L’equinozio d’autunno coincide per i catanesi con l’anniversario della scomparsa di Vincenzo Bellini, mancato nel 1835 a Puteaux, nei sobborghi di Parigi, non ancora trentacinquenne. Per onorarne la memoria, sabato 23 è perciò la data che a Catania segna da molti anni anche la riapertura autunnale del “Teatro Massimo Bellini”. Per l’occasione il teatro riaprirà i battenti dopo la programmazione estiva en plein air, offrendo al pubblico “Belliniana”, titolo del concerto che avrà inizio alle ore 21 e proporrà sinfonie e cori tratti dalle opere dell’autore di “Norma”. Sul podio la bacchetta di Carmen Failla (nella foto) , che guiderà l’Orchestra e il Coro del Teatro. La compagine corale è istruita da Gea Garatti.carmen2

Il programma è stato impaginato dal direttore artistico Francesco Nicolosi con l’intento di abbracciare idealmente lo sviluppo dell’intera produzione del Cigno etneo. «Il concerto – spiega – sarà significativamente aperto dalla Sinfonia n. 4 in re minore/maggiore, composta dal giovane Vincenzo durante gli studi al Real Collegio di Musica di San Sebastiano e in cui il musicista anticipa temi e stilemi che svilupperà nel suo teatro musicale».

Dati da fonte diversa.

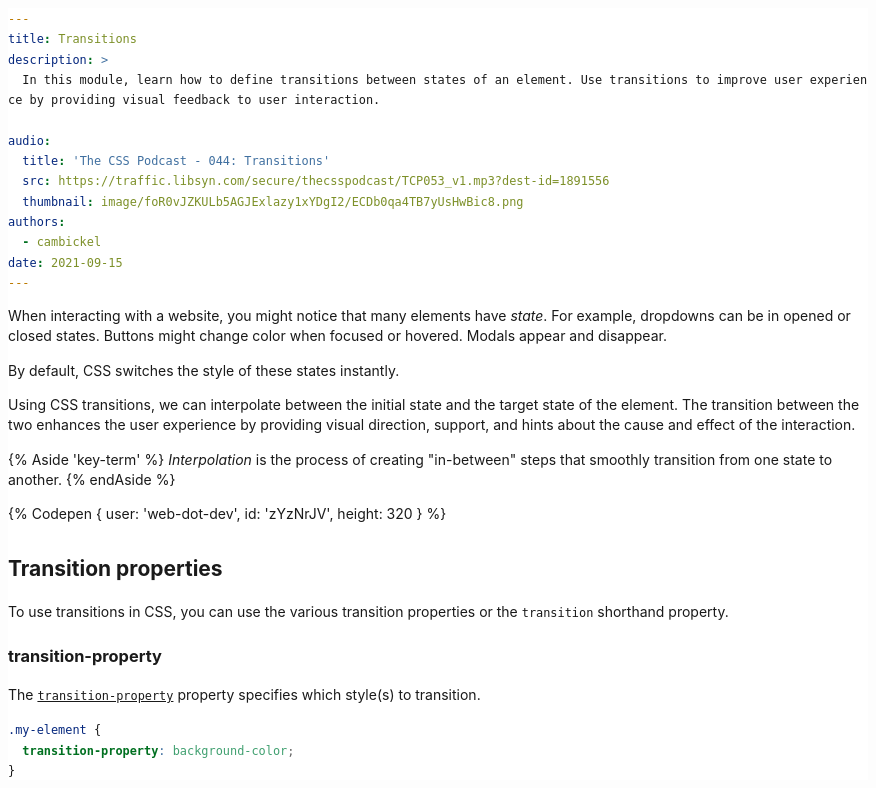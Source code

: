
 ```yaml
---
title: Transitions
description: >
  In this module, learn how to define transitions between states of an element. Use transitions to improve user experience by providing visual feedback to user interaction.
  
audio:
  title: 'The CSS Podcast - 044: Transitions'
  src: https://traffic.libsyn.com/secure/thecsspodcast/TCP053_v1.mp3?dest-id=1891556
  thumbnail: image/foR0vJZKULb5AGJExlazy1xYDgI2/ECDb0qa4TB7yUsHwBic8.png
authors:
  - cambickel
date: 2021-09-15
---
```


When interacting with a website, you might notice that many elements have _state_. For example, dropdowns can be in opened or closed states. Buttons might change color when focused or hovered. Modals appear and disappear.

By default, CSS switches the style of these states instantly.

Using CSS transitions, we can interpolate between the initial state and the target state of the element. The transition between the two enhances the user experience by providing visual direction, support, and hints about the cause and effect of the interaction.

{% Aside 'key-term' %}
_Interpolation_ is the process of creating "in-between" steps that smoothly transition from one state to another.
{% endAside %}

{% Codepen {
  user: 'web-dot-dev',
  id: 'zYzNrJV',
  height: 320
} %}

## Transition properties

To use transitions in CSS, you can use the various transition properties or the `transition` shorthand property. 

### transition-property

The [`transition-property`](https://developer.mozilla.org/docs/Web/CSS/transition-property) property specifies which style(s) to transition.

```css
.my-element {
  transition-property: background-color;
}
```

Seguiranno brani celeberrimi, a partire dal coro “Qui la selva più folta ed ombrosa”, snodo cruciale della “Sonnambula”.

L’ascesa di Vincenzo Bellini conobbe un’altra importantissima affermazione con “I Capuleti e i Montecchi”, melodramma non a caso dedicato dal compositore ai Catanesi in segno di riconoscimento verso la città natale.

La parte finale della “Belliniana” si sviluppa, né poteva essere altrimenti, intorno alla partitura di “Norma”.

Posto unico a 10 euro.

E dopo il concerto gli spettatori sono invitati nel ridotto del teatro per una degustazione di vini, offerta dall’azienda vinicola etnea “Al-cantàra” e dal Credito Etneo.